(Stored records)
- - - -
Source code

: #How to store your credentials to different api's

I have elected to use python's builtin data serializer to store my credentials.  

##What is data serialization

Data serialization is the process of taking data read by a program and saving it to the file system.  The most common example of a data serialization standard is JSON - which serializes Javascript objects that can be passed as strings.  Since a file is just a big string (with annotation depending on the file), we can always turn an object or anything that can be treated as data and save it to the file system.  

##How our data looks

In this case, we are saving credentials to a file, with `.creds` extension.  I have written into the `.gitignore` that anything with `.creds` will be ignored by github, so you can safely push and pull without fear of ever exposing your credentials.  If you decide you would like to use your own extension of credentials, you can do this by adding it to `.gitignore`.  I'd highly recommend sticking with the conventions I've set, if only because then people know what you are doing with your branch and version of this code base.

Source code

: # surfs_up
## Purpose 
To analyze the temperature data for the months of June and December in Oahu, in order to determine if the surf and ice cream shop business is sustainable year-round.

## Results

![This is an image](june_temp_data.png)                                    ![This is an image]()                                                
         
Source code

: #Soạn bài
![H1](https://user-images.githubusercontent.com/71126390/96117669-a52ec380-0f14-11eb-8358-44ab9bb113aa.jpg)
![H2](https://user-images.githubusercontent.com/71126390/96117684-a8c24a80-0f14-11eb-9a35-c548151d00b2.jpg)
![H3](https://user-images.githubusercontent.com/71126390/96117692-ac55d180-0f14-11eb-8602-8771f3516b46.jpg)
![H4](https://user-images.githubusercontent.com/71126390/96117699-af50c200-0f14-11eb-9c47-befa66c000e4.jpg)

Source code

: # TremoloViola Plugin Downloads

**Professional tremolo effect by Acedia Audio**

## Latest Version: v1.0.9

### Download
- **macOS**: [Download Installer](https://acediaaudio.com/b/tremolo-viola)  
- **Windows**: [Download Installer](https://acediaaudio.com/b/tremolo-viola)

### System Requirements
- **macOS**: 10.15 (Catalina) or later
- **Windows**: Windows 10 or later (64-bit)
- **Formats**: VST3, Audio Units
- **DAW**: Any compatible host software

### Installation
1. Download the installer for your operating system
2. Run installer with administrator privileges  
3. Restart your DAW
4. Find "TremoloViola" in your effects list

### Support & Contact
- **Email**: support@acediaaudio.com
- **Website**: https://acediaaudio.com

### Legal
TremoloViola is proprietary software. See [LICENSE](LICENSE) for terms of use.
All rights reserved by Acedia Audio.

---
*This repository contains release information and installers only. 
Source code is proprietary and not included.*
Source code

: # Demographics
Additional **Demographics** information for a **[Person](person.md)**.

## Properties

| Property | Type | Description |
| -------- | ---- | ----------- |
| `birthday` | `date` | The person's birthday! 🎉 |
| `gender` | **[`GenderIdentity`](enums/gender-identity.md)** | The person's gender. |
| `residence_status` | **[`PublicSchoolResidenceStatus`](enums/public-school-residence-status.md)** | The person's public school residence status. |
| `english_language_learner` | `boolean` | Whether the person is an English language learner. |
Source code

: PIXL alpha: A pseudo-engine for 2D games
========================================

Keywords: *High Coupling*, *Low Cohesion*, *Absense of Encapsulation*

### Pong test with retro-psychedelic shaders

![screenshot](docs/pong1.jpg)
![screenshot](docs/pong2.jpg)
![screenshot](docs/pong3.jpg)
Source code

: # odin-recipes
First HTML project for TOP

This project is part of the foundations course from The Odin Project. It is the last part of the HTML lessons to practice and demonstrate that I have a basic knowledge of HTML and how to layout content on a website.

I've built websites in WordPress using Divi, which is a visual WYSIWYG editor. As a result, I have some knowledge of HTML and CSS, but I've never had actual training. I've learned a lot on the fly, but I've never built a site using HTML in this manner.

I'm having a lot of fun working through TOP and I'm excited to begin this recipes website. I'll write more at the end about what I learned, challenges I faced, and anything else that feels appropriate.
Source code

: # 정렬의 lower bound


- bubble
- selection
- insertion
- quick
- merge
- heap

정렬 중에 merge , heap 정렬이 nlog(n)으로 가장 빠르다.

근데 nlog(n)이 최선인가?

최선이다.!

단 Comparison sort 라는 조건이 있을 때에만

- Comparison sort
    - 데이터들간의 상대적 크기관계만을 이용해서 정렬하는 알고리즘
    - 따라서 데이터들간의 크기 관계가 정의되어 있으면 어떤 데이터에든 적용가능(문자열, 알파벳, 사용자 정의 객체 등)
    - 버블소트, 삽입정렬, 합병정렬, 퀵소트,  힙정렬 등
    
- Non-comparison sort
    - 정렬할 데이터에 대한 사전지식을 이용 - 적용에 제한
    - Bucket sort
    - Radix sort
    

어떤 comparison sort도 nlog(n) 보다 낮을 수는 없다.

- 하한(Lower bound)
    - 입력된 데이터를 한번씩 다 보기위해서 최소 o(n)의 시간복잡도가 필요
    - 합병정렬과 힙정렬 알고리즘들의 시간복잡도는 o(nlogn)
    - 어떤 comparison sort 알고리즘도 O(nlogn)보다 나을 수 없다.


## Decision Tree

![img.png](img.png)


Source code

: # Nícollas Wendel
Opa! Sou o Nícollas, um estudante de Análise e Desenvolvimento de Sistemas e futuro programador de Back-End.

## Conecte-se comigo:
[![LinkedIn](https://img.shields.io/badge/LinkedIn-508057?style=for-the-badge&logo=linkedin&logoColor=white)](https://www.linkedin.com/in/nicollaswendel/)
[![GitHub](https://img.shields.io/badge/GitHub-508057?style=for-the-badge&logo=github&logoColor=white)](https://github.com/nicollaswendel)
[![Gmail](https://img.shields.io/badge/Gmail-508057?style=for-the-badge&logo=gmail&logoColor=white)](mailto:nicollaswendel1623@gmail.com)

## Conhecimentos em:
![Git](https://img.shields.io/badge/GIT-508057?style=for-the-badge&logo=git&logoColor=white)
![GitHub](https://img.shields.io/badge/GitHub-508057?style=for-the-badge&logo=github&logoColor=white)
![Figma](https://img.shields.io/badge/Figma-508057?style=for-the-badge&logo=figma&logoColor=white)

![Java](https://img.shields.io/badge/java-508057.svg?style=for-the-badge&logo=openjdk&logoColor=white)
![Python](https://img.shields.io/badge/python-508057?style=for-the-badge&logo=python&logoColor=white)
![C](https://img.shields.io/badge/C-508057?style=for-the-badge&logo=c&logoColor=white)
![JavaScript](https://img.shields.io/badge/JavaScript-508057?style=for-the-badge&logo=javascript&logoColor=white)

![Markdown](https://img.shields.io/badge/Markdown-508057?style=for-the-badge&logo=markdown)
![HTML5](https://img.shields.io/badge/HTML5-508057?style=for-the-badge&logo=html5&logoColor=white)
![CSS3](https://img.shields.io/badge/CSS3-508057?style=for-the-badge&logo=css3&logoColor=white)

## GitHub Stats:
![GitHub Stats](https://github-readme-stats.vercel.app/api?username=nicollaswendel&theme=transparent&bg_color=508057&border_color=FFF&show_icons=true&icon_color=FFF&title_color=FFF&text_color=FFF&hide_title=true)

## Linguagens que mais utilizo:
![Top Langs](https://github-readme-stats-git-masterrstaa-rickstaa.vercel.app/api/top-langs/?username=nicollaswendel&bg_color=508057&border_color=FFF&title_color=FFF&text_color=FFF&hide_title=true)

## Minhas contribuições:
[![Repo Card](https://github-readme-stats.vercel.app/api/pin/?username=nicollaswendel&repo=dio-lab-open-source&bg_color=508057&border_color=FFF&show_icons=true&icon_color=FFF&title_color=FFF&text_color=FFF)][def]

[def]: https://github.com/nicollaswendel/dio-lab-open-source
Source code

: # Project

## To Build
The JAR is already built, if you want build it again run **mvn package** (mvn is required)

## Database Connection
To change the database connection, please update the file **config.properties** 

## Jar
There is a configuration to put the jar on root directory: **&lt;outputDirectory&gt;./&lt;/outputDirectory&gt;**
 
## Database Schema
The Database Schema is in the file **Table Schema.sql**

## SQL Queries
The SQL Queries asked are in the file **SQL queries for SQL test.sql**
- - - -
- **What the task requires**: Filter the records for the string "true" and copy every line that holds it.

- **Task result**:
![GitHub Stats](https://github-readme-stats.vercel.app/api?username=nicollaswendel&theme=transparent&bg_color=508057&border_color=FFF&show_icons=true&icon_color=FFF&title_color=FFF&text_color=FFF&hide_title=true)
![Top Langs](https://github-readme-stats-git-masterrstaa-rickstaa.vercel.app/api/top-langs/?username=nicollaswendel&bg_color=508057&border_color=FFF&title_color=FFF&text_color=FFF&hide_title=true)
[![Repo Card](https://github-readme-stats.vercel.app/api/pin/?username=nicollaswendel&repo=dio-lab-open-source&bg_color=508057&border_color=FFF&show_icons=true&icon_color=FFF&title_color=FFF&text_color=FFF)][def]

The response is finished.